For anyone wondering about these graphite guitars I felt it my duty to give you my opinion on my parlor-sized Rainsong P-12. I love it, I love it, I love it! I know that traditionalist cringe at the thought of a guitar that is not made out of wood.

In the mid-70's I worked at a high-end backpacking store in Berkeley, CA. This was right at the time that fiberglass cross-country skis were being introduced to the public. Up until then, wood was the thing. Again, the traditionalist cringed and would have no part of this new technology. Old habits die-hard.

Fast forward, try and find a wooden ski out there anywhere. Maybe at a garage sale. The glass ski not only swept the market but could be built with incredible custom flexibilities for all types of skiing and conditions.

Same is true with Rainsong guitars. My small bodied P-12 produces almost as big a sound and/or bigger sound as most dreadnoughts on the market. And it does it with amazing clarity. The bass is rich and the highs are brilliant without one bit of muddiness to be found. It sustains until the cows come home. The finger board is so solid you can play with impressive volume using just your left hand.

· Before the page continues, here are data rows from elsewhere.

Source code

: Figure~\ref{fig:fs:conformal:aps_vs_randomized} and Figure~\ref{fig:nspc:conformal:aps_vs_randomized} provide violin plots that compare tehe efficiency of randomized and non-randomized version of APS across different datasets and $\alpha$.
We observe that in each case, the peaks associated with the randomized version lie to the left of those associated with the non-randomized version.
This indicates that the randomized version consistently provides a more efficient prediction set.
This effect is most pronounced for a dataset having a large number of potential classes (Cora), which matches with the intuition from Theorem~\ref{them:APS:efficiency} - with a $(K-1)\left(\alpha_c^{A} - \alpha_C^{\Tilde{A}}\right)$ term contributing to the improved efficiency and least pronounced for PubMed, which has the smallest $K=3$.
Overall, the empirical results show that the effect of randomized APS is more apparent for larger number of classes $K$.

Last summer I visited a friend who owns well over $50,000 dollars of fantastic high-end guitars. I left my P-12 with him to play for a day. He was as equally impressed with the thing as I am. I've also played many high-end guitars and many parlors. This P-12 stands up to or surpasses many of them, and, at a much lower price. I'm convinced that it is the best bang-for-your-buck that's out there in a non-custom made parlor.

Also, I travel and camp for two months a year from the deserts to the mountains and everywhere humid in between without an issue or worry about what my guitar is suffering from. On top of that, my guitar room is heated with a wood stove during Ohio winters, again no issues, no worries. I store my 1968 Gibson Ebony J-45 out in the hallway away from the dry heat. By the way, my P-12 out performs my precious J-45 in volume, sustain and clarity. The Gibson out performs in one quality, a slightly deeper, more resonant bass-side. It vibrates my rib cage a bit more, that's all.

I was so impressed with my P-12 that I bought Riansong's WS 12 stringer. Everything I said about the P-12 goes the same for the WS-12. And it is more rock solid than a steel I-Beam.

If you're considering a Rainsong, go for it. I'm not going to claim that graphite guitars will destroy the wood guitar market like fiberglass skis crushed the wood ski market. No, that will never happen. But it will sure put a big dent in it if people decide to open there minds and quit beating dead horses,.....or dead guitars like so many wooden ones are.
If this is a, "Happy New Guitar Day" thread, then you need to post pictures. Really, check the rules.

Otherwise, I'm happy you're happy. But nonetheless, it almost sounds like marketing.